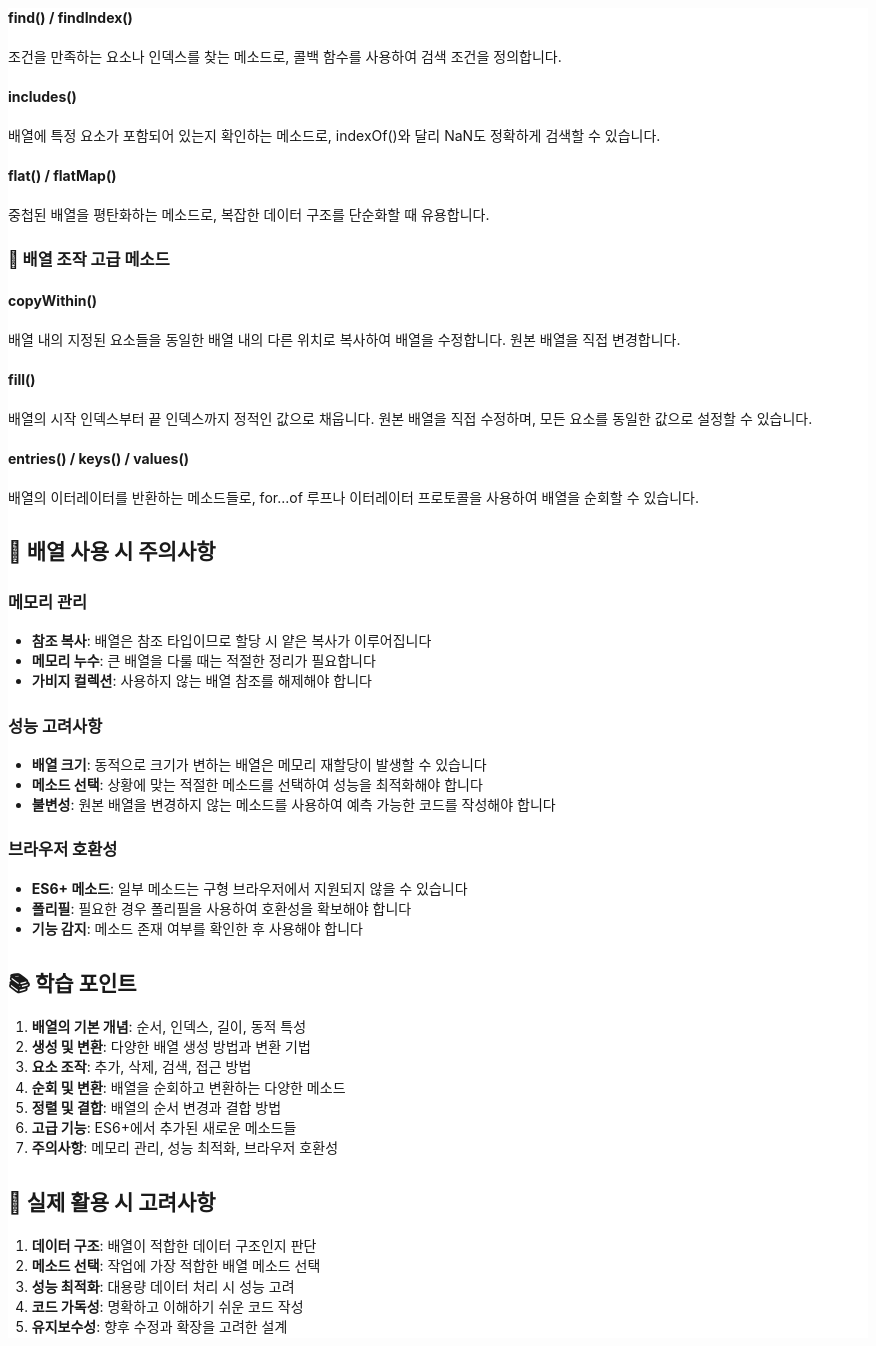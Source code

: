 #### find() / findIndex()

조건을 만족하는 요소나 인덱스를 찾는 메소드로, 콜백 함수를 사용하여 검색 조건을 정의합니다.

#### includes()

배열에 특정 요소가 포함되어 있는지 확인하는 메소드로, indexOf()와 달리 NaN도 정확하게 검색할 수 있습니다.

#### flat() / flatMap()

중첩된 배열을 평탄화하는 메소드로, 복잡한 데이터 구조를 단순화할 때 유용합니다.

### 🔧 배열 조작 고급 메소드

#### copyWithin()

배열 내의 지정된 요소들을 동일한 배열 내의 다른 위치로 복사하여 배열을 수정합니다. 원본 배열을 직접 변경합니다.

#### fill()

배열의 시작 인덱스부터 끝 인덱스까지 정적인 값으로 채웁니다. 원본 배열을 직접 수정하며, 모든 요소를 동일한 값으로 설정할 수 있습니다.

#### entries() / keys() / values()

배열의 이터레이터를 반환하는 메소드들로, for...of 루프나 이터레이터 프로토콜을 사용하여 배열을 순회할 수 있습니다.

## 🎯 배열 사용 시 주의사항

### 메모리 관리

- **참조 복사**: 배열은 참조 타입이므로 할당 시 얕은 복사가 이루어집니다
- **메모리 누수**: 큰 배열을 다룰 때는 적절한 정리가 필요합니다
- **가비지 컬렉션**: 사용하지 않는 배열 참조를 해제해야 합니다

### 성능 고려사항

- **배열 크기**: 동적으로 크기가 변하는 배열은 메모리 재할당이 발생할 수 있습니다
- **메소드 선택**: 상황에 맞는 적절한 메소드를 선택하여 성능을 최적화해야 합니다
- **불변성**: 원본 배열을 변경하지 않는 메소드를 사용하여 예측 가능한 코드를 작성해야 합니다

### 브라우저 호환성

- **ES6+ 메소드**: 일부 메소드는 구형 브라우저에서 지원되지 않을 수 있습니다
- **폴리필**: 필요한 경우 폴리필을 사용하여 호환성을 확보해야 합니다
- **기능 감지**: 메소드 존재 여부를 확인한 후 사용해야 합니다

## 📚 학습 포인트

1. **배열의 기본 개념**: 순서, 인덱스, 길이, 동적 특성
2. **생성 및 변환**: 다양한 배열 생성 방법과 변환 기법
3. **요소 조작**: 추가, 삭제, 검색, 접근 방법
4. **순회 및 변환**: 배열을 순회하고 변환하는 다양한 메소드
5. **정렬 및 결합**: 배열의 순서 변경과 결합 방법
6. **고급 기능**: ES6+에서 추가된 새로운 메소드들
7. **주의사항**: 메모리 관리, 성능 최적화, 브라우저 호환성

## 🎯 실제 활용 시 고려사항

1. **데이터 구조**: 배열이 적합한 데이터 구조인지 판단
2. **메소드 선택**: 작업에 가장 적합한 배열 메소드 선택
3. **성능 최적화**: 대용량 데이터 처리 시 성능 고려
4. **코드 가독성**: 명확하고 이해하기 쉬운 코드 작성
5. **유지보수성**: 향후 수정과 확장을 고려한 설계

---

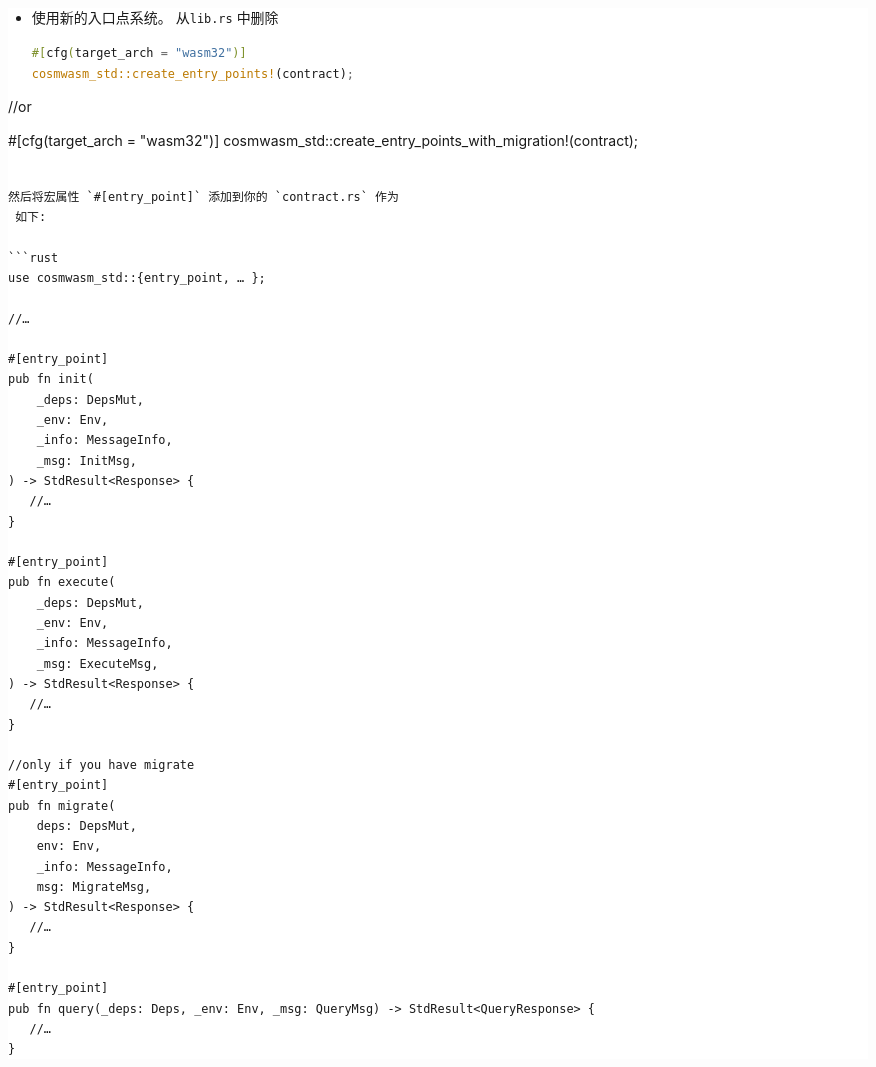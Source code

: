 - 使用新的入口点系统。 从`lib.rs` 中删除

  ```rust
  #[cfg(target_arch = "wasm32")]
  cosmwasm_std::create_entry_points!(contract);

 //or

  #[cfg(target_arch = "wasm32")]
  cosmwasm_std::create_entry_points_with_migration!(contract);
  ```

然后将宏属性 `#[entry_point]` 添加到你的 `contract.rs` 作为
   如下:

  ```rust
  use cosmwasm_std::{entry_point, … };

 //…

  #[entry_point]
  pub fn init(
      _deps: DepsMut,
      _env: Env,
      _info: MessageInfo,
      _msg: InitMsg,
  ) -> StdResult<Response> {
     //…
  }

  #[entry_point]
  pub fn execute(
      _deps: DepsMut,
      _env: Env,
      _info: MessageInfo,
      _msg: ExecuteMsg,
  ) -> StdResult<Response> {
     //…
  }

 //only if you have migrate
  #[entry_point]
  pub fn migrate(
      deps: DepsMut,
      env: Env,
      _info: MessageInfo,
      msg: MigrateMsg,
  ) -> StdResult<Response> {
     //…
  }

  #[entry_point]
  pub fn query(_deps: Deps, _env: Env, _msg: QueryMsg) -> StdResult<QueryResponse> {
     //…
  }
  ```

* * *

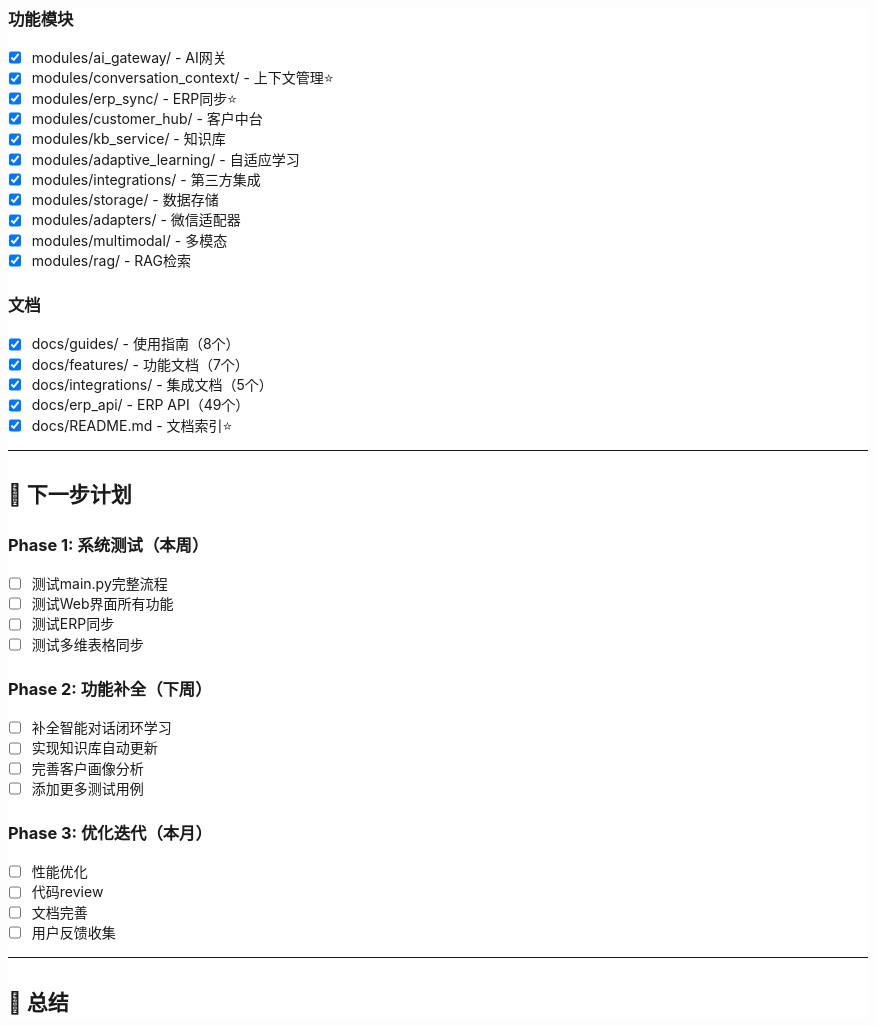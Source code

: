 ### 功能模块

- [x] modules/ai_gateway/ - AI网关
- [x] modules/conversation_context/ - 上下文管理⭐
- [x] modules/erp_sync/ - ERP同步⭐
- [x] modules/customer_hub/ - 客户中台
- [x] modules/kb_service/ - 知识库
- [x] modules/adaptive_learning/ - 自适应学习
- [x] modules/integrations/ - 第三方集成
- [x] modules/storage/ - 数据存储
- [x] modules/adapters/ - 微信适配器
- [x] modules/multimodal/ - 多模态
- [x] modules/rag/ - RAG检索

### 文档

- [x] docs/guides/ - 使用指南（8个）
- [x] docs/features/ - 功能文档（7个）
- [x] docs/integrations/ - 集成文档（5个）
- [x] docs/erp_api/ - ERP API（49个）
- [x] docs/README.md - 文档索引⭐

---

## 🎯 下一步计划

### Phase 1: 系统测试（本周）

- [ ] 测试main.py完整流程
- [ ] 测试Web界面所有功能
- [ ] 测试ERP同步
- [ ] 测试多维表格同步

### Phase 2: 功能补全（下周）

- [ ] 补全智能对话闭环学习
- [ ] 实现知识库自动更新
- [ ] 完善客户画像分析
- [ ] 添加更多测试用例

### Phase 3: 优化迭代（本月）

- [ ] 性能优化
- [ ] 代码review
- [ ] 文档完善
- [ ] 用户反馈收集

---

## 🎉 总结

# PROBLEM TO WORK ON:
Each line of the entries above that has the word "사용하여" is to be copied.

# TASK ANSWER:
조건을 만족하는 요소나 인덱스를 찾는 메소드로, 콜백 함수를 사용하여 검색 조건을 정의합니다.
배열의 이터레이터를 반환하는 메소드들로, for...of 루프나 이터레이터 프로토콜을 사용하여 배열을 순회할 수 있습니다.
- **불변성**: 원본 배열을 변경하지 않는 메소드를 사용하여 예측 가능한 코드를 작성해야 합니다
- **폴리필**: 필요한 경우 폴리필을 사용하여 호환성을 확보해야 합니다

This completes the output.